老板自己猜测,或许是千万年前的灾难,那些被掩埋的远古生物,临死前拼尽全力想要活下去的执念太过强烈,历经岁月沉淀,才和天然气融合化作了这股气体。
它们拼命地想找个媒介重见天日,不管是火焰还是活人的身体,只要能让它们借着形态活过来,它们就会想方设法地侵占媒介。
好在这气体虽然邪乎,却没有永久改变人体的能力,只要一段时间不接触,影响就会慢慢消退。老板心里还有点良知,这些年也在偷偷做着补救。
店里的员工出现点不对劲的情况,他就赶紧找个由头把人辞退。客人那边,他也故意搞了季节限定菜品,每隔两三个月就换一批菜单,借着口味变化的由头,拉长熟客的到店间隔,让他们有时间将燃气的影响散干净。
这次出事,一是因为台风天雨水倒灌,二也是因为这些年燃气抽得多,地层空了不少,才引发了塌陷。救援结束后,地质队顺着塌陷的坑往下挖掘,竟没挖出多少古生物化石,就像是这些残骸已经真跟着燃气一起跑了出来。

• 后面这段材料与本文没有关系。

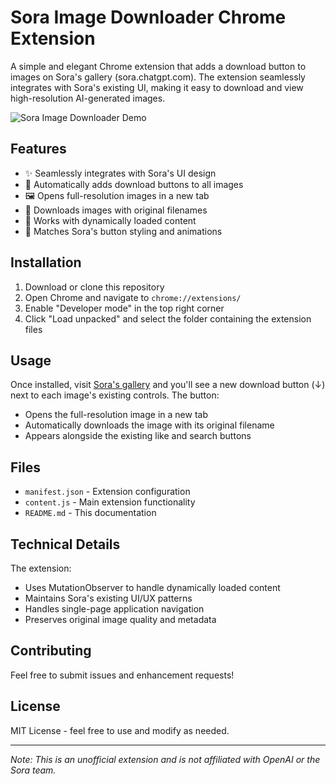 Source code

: # Sora Image Downloader Chrome Extension

A simple and elegant Chrome extension that adds a download button to images on Sora's gallery (sora.chatgpt.com). The extension seamlessly integrates with Sora's existing UI, making it easy to download and view high-resolution AI-generated images.

![Sora Image Downloader Demo](shot.png)

## Features

- ✨ Seamlessly integrates with Sora's UI design
- 🔄 Automatically adds download buttons to all images
- 🖼️ Opens full-resolution images in a new tab
- 💾 Downloads images with original filenames
- 🎯 Works with dynamically loaded content
- 🎨 Matches Sora's button styling and animations

## Installation

1. Download or clone this repository
2. Open Chrome and navigate to `chrome://extensions/`
3. Enable "Developer mode" in the top right corner
4. Click "Load unpacked" and select the folder containing the extension files

## Usage

Once installed, visit [Sora's gallery](https://sora.chatgpt.com/explore) and you'll see a new download button (↓) next to each image's existing controls. The button:

- Opens the full-resolution image in a new tab
- Automatically downloads the image with its original filename
- Appears alongside the existing like and search buttons

## Files

- `manifest.json` - Extension configuration
- `content.js` - Main extension functionality
- `README.md` - This documentation

## Technical Details

The extension:
- Uses MutationObserver to handle dynamically loaded content
- Maintains Sora's existing UI/UX patterns
- Handles single-page application navigation
- Preserves original image quality and metadata

## Contributing

Feel free to submit issues and enhancement requests!

## License

MIT License - feel free to use and modify as needed.

---

*Note: This is an unofficial extension and is not affiliated with OpenAI or the Sora team.*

万幸的是整场事故没人死亡,受伤的人也休养几天就能出院。最后官方定性就是大排档私自改装、违规接通燃气管道引发泄漏和坍塌,等老板出了院,还有一堆罚款和调查等着他。
张戈扬和李苇安听完,都陷入了沉默,这事往唯物主义方向说,就是老板偷接天然气的违规操作,但那些活过来的火焰生物和客人身上的畸变,全都无法用现有的科学来解释。
不过老板已经说明白了,气体对人体的影响会慢慢散掉,他俩也没法再继续揪着不放,又和老板确认了工钱的数目和到账的时间,两人便起身离开了病房。
走出住院部大楼后,李苇安走在旁边,上上下下打量了张戈扬好几圈,越看越觉得不对劲。
“难怪我总觉得你最近胳膊好像粗了一圈,肩也宽了点,我还以为是搬货练出来的,不会也是偷偷返祖了吧?”他装作检查的样子揉了揉张戈扬的肌肉,手感硬邦邦的,似乎体态也比之前要好很多,一时之间摸得自己有些上头,感觉补了一句挽尊,“你不准给别人摸啊,万一被人发现了呢。”
“那是我天天搬货刷脂增肌成功了,你少在那儿胡思乱想。”张戈对着李苇安的头顶揉了一把,心里却有点发虚,不自觉摸了摸自己的下巴,好像胡子长的速度真比以前快了点。
他在心里琢磨,等回了出租屋,第一件事就扒了衣服对着镜子全身检查,真要是和老板一样返祖,自己高低得再问老板要一笔外形损失费。